Fig. 8 - Circle placed at X -3,0,0
  • Open Blender and delete the default Cube.
  • Change from perspective to orthographic view using shortcut Numpad5.
  • Change your view from User Ortho to Front Ortho, using the shortcut Numpad1. You will see the X (red) and Z (blue) coordinate lines.
  • In case you have moved your cursor by clicking anywhere in the screen, again place your cursor at the Center, using the shortcut ⇧ ShiftS choosing Cursor to Center or the Transform Panel, placing your cursor at (0,0,0) typing directly into the Cursor 3D Location.
  • Add a circle using shortcut ⇧ ShiftA and choosing → Mesh → Circle.
  • Rotate this circle using the shortcut RX and typing 90 and ↵ Enter.
  • Apply the Rotation using CtrlA and choosing Rotation
  • Grab and move this circle to the left 3 Blender Units on the X Axis; you can use the shortcut Ctrl while grabbing with the mouse using the standard transform widgets (clicking on the red arrow shown with the object and grabbing while using shortcut Ctrl until the down left info in the 3D View marks D. -3.0000 (3.0000) Global ), or press the shortcut GX and typing -3 and ↵ Enter. You can use the Transform Panel (toggled with the shortcut T , and type -3 and ↵ Enter in the Location too. (See the Fig. 8 - Circle placed at X -3,0,0).
  • You will have to scale your circle using the shortcut S and typing .5, then ↵ Enter.
  • Now enter Edit Mode using shortcut ⇆ Tab.
  • De-select all vertices using the shortcut A.

Now we will create a height vector for Blender:

Fig. 9 - Profile and vector created
  • Press Ctrl and Left click LMB Template-LMB.png near the circle, in more or less at the light grey line of the square above the circle, and, while still pressing Ctrl, Left Click LMB Template-LMB.png again in the grey line below the circle.
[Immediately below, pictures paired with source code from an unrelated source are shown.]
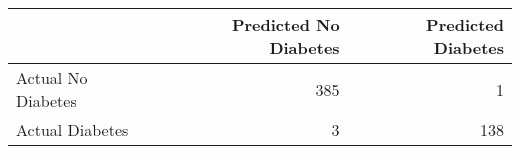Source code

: \begin{tabular}{lrr}
\toprule
 & Predicted No Diabetes & Predicted Diabetes \\
\midrule
Actual No Diabetes & 385 & 1 \\
Actual Diabetes & 3 & 138 \\
\bottomrule
\end{tabular}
You have created two vertices and an Edge, which Blender will use as the first height and angle vector.
  • Now, in the Transform Panel, in the median, clicking in the Global coordinates, for the X, Y, and Z coordinates, put (-2, 0, -1).
  • Right Click RMB Template-RMB.png in the other vertex, and again, type its coordinates for X, Y and Z to (-2, 0, 1). This will create a straight vertical line with 2 Blender units of Height.
  • De-select and select everything again with the shortcut A. (See Fig. 9 - Profile and vector created)
  • Place again your cursor at the center. (Repeat step 2)
  • At this point, we will save this Blender file to recycle the Spring for another exercise; click with LMB Template-LMB.png in File, it is placed at the header of the Info Window, (At the top left side), and choose Save as. Our suggestion is to name it Screw Spring Example.blend and click in Save as Blender file. You can also use the shortcut ⇧ ShiftCtrlS to open the File Browser Window in order to save your Blender file.
  • Click Screw and adjust the Steps and Turns as you like and we have a nice spring, but now here comes the interesting part!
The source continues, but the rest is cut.